As Americans continue to struggle in a sluggish economy, many news organizations are reporting on the boom in freelancing. ABC News has recently run an article defining the “10 Best (and Real) Work-at-Home Jobs” that many Americans are finding to be very lucrative. The appeal of “being your own boss” has always been a major part of the American Dream. But the United States is not the only country to see a huge boost in freelancing.
The Huffington Post UK is reporting a massive surge of freelancing in Britain as well. In America, Freelancer.com is a major player in the world of online freelancing. According to their website, they offer “hundreds of thousands” of freelancing services every day. But Freelancer.com is not exclusive to the United States. They also offer a UK Division. Even though both countries speak the same language, there are many cultural differences that make a UK branch of the Freelancer site very appealing to our friends “across the pond”.
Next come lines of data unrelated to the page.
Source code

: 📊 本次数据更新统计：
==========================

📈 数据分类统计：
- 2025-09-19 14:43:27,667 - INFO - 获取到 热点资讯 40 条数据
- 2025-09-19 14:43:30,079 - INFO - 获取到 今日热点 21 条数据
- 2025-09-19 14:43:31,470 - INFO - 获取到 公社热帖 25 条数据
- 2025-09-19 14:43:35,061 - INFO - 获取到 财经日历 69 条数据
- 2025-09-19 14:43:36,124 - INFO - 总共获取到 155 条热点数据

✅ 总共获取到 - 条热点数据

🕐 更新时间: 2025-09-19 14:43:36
For example, in America, local law enforcement is referred to as “policemen”. In the UK, they are called “bobbies”. Americans use “elevators”. Brits use “lifts”. But this is just the tip of the proverbial iceberg. Those looking to hire freelancing professionals in the UK might prefer to hire their own countrymen for many reasons.
According to the Huffington Post, a UK-site called “PeoplePerHour” is a leading freelancing force in Britain. The Post’s research shows a huge increase for freelancing particularly in the northern area of the country and in Scotland.
“Head of the top 10 table is Manchester, which has a population of over 500,000, and used to have a thriving textile industry. Over the past 12 months, Manchester has seen its freelancer population nearly treble, rising by 175% in the past 12 months.”
Other freelancing sites such as Fiverr, oDesk and Elance are also reaching out abroad. Fiverr, for example, places the individual flag of the freelancer’s country-of-residence directly in the seller’s profile along with the name of their country and a map of the location, making it easier to select freelancing professionals with a desired language skill set or dialect.
So, it appears as if the freelancing boom has gone global. And Freelancer.com is reaching out to the Mother Country by offering a separate location on their website to help freelancers in the UK connect with their fellow countrymen.